*** Input data ***

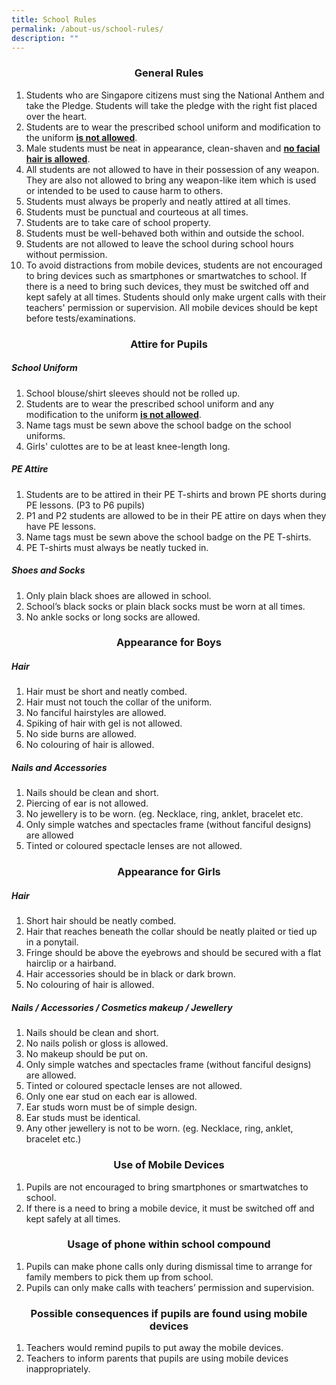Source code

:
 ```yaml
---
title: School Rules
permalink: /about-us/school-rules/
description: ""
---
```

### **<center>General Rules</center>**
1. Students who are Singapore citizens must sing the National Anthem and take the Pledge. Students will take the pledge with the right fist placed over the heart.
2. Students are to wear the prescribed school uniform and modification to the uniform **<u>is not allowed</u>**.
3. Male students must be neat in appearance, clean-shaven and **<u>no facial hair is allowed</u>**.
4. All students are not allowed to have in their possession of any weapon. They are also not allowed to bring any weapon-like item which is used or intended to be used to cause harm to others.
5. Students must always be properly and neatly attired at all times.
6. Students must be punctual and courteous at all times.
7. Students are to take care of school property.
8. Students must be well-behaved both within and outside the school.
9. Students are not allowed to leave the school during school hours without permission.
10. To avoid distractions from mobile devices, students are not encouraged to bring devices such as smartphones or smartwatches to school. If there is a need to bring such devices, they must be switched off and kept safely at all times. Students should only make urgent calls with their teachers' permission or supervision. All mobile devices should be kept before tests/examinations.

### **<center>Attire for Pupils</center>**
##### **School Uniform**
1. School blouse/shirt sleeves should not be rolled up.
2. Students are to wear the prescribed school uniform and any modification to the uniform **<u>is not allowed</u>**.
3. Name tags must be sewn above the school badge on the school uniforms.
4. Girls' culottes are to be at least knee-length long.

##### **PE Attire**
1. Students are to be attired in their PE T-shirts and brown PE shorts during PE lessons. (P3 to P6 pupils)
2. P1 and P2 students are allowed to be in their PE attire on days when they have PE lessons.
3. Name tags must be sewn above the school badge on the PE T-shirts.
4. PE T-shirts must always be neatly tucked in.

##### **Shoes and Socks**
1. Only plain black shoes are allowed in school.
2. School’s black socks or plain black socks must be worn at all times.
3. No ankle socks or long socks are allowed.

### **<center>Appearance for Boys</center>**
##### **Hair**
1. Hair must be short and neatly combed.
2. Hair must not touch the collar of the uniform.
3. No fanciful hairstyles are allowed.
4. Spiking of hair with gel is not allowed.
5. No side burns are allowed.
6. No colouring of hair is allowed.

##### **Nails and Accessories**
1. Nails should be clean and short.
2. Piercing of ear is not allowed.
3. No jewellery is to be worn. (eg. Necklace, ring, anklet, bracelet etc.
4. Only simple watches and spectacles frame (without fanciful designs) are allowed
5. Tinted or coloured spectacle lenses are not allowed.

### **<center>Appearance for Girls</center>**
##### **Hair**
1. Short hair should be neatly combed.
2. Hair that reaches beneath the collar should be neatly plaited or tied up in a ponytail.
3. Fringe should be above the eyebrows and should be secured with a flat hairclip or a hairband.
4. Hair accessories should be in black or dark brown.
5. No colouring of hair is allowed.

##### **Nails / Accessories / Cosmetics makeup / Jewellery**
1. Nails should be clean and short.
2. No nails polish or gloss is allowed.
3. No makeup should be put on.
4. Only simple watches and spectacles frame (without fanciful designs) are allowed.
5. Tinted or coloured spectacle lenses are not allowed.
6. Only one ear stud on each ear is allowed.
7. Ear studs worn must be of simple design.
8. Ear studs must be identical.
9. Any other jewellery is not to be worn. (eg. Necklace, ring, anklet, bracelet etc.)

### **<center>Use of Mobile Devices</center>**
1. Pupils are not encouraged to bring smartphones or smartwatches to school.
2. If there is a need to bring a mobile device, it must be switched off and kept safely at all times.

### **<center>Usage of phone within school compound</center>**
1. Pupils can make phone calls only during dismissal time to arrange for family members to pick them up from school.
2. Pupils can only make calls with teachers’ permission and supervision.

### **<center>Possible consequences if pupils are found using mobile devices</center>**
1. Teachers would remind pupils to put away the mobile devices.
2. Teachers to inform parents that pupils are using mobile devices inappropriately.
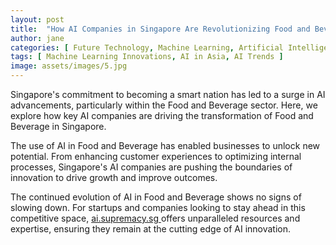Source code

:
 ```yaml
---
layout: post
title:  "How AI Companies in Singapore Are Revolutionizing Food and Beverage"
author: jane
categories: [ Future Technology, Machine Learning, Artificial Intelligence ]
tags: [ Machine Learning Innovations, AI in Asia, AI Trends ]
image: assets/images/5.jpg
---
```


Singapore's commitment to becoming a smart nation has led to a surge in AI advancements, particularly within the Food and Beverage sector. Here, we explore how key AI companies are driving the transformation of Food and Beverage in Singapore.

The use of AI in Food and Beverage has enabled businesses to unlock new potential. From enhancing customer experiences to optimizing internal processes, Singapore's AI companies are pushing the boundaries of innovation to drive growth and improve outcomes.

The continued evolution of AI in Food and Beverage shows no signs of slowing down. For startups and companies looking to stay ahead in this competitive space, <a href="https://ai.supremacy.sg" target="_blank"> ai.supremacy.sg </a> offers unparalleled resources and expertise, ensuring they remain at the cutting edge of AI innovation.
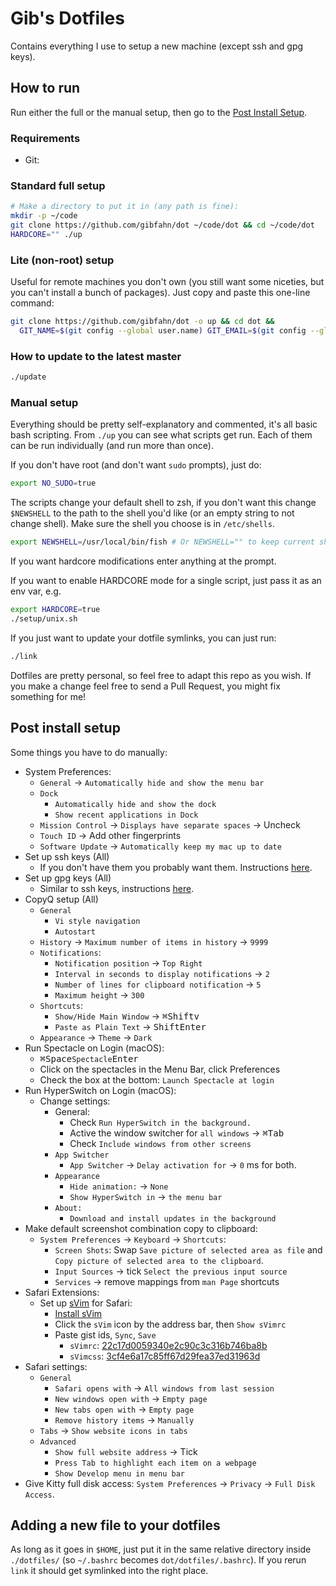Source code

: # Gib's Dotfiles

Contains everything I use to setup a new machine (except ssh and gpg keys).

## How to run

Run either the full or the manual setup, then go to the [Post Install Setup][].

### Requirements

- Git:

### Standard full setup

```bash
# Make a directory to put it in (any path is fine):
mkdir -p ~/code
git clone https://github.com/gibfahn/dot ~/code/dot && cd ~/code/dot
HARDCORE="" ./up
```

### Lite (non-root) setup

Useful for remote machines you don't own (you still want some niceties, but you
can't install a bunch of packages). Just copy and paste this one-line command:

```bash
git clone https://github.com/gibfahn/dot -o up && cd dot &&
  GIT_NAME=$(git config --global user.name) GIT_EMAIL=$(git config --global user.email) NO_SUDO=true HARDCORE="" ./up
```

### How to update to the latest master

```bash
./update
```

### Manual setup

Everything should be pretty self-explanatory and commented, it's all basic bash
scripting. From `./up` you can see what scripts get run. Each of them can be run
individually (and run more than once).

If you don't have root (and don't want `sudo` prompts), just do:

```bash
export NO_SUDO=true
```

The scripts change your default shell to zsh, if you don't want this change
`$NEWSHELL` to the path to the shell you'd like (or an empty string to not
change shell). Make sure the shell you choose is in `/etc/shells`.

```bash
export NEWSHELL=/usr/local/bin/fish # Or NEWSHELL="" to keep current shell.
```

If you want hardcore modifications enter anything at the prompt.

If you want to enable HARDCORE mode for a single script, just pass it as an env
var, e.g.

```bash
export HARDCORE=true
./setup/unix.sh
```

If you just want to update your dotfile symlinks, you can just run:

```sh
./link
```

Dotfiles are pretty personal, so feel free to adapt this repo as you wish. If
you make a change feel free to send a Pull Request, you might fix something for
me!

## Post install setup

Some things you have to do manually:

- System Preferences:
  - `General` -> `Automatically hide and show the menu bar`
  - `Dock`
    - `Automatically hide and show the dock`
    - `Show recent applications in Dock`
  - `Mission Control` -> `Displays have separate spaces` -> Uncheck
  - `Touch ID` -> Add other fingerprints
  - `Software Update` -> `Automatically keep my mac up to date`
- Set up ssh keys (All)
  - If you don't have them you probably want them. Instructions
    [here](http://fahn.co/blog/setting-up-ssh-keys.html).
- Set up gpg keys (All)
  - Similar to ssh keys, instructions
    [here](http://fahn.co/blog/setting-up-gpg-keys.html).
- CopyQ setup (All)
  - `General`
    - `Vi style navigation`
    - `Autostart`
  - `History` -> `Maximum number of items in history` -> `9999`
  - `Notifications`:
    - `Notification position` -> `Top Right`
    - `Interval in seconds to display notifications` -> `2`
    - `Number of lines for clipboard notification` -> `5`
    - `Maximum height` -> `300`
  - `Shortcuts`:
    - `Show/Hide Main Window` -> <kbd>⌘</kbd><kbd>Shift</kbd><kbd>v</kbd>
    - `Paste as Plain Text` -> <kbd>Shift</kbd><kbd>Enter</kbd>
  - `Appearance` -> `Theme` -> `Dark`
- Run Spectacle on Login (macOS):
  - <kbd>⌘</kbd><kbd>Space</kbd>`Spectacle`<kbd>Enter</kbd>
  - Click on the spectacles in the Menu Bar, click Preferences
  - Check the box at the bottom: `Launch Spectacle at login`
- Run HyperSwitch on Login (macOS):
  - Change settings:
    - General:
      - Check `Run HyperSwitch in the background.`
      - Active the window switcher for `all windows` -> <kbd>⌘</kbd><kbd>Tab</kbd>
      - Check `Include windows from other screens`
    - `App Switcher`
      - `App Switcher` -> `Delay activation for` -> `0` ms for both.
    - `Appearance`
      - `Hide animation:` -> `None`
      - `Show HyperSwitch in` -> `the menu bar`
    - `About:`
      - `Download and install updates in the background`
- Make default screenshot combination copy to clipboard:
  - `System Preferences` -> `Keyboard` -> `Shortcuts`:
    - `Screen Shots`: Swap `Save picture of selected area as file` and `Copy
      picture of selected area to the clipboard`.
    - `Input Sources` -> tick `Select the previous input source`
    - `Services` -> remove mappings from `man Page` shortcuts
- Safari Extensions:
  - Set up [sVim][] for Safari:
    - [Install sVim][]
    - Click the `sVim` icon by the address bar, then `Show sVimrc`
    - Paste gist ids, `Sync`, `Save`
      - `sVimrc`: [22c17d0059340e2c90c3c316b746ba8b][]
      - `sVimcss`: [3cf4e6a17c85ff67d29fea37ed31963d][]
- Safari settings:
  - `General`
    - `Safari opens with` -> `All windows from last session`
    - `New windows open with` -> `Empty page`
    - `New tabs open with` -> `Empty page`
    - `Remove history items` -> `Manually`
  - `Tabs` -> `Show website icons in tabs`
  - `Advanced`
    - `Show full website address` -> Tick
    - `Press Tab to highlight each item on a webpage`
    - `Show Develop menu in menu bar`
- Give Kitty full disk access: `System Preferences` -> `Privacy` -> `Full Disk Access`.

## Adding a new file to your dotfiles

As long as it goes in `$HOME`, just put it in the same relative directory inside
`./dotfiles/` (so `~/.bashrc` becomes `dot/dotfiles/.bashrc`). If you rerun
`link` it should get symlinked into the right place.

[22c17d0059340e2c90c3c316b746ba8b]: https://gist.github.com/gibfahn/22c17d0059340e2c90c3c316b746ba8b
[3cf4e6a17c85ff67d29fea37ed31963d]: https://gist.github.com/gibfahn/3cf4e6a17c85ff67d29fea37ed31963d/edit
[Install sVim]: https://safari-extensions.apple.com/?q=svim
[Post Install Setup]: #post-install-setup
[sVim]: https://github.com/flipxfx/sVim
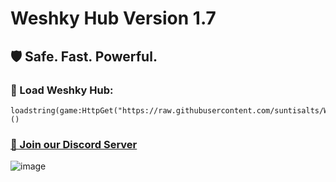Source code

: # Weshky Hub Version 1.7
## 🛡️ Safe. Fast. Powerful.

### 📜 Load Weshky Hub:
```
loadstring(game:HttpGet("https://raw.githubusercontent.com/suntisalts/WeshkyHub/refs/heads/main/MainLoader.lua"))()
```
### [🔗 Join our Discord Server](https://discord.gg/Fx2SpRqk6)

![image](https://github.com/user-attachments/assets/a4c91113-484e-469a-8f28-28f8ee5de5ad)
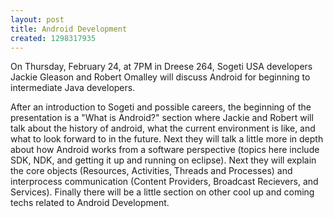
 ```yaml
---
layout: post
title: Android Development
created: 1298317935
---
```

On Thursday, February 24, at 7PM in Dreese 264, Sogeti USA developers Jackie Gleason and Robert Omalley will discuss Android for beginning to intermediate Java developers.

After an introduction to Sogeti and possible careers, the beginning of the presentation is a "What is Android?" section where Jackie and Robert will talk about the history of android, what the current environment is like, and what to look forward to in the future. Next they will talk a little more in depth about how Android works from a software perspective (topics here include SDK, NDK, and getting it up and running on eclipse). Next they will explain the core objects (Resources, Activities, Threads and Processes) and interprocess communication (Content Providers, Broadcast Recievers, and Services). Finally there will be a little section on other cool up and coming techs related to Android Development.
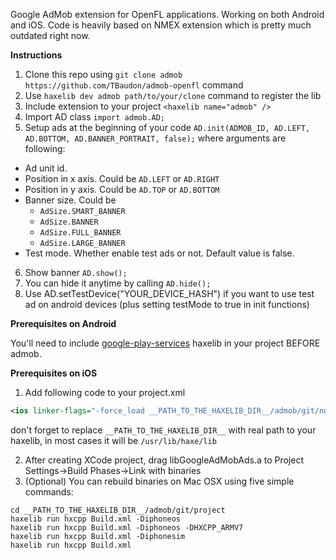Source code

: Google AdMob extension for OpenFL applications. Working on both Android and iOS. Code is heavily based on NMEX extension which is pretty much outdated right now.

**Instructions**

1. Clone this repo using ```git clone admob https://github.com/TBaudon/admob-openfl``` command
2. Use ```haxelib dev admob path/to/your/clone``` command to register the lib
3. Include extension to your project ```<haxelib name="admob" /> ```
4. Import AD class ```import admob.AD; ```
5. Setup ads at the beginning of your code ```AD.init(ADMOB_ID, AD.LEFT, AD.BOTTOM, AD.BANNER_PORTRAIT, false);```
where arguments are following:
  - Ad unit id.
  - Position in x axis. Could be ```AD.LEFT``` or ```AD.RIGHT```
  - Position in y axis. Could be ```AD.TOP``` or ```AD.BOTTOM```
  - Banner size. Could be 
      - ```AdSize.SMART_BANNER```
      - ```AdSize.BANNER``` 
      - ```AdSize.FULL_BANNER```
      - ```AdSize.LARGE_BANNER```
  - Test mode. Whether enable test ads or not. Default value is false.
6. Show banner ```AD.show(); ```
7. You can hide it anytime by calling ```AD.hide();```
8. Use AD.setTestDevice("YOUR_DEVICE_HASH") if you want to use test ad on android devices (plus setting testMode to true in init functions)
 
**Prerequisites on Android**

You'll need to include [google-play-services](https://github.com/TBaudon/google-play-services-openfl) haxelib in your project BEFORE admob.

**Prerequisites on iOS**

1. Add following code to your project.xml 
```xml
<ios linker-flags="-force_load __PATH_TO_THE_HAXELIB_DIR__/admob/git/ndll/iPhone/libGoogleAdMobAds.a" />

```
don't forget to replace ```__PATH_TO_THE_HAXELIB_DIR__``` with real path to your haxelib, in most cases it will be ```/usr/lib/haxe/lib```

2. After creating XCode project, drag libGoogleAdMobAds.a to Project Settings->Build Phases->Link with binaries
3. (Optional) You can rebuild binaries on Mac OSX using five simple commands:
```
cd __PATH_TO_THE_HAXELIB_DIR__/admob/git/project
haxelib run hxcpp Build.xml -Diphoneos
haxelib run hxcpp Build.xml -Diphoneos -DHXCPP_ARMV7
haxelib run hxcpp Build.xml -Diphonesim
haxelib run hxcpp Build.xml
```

*** End of Input data ***

Exercise prompt: Find every line of the data that includes the string "safely". Copy each of those lines.

Answer space:
10. To avoid distractions from mobile devices, students are not encouraged to bring devices such as smartphones or smartwatches to school. If there is a need to bring such devices, they must be switched off and kept safely at all times. Students should only make urgent calls with their teachers' permission or supervision. All mobile devices should be kept before tests/examinations.
2. If there is a need to bring a mobile device, it must be switched off and kept safely at all times.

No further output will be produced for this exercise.